I might have mentioned before, a cassoulet is a rich, slow cooked stew. A medley of meats (sausage, mutton, pork and goose are the classic combo) and haricot beans with garlic and herbs. Originally invented in the 1300’s in Castelnaudery, a town about 40km from Carcassonne while the town was under siege by the British.
You can buy tins of cassoulet. Open, dump into pot, heat, serve.
We ambled to Comte Roger’s as dark was falling. We had booked a table for 7pm. A beautiful full moon was rising. Gargoyles were at the ready.

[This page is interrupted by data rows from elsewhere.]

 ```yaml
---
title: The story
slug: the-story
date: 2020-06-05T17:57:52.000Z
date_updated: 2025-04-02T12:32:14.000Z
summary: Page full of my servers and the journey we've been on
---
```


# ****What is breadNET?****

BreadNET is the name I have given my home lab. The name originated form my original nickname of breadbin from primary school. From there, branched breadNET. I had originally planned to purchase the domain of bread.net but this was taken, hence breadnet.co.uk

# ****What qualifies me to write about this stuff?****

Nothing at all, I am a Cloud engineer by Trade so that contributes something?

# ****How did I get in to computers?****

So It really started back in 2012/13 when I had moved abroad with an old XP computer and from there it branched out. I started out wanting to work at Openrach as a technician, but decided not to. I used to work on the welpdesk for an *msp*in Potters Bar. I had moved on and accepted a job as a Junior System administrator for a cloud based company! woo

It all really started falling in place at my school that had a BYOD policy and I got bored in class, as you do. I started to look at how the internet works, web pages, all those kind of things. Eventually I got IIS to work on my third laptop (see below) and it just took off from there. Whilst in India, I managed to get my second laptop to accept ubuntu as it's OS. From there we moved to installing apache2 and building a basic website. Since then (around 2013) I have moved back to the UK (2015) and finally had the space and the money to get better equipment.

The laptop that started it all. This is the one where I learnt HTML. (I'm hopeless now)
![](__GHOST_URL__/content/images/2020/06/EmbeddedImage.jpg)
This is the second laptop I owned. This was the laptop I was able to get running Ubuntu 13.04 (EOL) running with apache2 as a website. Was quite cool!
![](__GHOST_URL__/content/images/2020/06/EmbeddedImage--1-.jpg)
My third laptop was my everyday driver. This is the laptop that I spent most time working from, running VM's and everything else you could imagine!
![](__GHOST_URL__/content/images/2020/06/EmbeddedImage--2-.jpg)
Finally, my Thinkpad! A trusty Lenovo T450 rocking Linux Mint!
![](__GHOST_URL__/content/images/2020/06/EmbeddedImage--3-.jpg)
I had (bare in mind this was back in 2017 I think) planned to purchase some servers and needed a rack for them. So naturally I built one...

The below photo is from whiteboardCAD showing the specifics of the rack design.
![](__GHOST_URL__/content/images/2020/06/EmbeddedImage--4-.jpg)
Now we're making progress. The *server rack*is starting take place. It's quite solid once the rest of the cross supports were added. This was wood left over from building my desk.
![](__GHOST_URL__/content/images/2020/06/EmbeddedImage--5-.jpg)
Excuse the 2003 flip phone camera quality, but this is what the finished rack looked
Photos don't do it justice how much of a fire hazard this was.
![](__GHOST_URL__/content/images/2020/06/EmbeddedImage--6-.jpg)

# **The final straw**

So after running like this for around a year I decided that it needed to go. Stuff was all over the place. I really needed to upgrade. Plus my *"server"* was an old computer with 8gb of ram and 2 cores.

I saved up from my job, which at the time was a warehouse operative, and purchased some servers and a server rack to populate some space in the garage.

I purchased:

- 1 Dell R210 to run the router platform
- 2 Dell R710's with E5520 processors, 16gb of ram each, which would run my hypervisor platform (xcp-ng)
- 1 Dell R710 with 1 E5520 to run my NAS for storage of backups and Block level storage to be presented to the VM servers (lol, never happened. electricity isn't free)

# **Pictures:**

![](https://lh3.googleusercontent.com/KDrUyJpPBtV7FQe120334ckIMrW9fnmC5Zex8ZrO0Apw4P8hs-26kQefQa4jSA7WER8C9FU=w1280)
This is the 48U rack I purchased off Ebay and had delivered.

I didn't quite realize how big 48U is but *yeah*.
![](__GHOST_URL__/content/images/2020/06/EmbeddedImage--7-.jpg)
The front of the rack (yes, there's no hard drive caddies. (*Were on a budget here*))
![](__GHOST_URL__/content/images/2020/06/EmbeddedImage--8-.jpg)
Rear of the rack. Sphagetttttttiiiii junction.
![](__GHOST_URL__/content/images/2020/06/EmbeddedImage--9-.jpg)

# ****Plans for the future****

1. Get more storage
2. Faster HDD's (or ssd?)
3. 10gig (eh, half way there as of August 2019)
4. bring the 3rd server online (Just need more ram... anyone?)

I started with a bowl of root vegetable soup and felt pleased with myself for being healthy. Grubb started with tataki duck. “Oh man it was the best! It was exquisite. It was transformative” says Grubb.
We both had the home made cassoulet as our main course. The waiter did a formal “presentation”. He set a large plate in front of me and a steaming hot bowl cassoulet to the side. He clumsily (maybe he was new?) fished out each small chunk of meat, named it and slid it onto my plate. Then added a spoonful of the beans. Finally, from a separate dressing bottle, poured the house specialty next to the beans. It looked like red wine vinegar but tasted like soured red wine.
Personally, I wasn’t in love with the cassoulet. It was okay. Grubb thought it was good but the one he had in Paris was thicker and richer.
Tataki duck looked delicious… but it isn’t French.
Yes, it is a Japanese preparation of the meat but I think the French have made it their own. It has appeared on many a menu.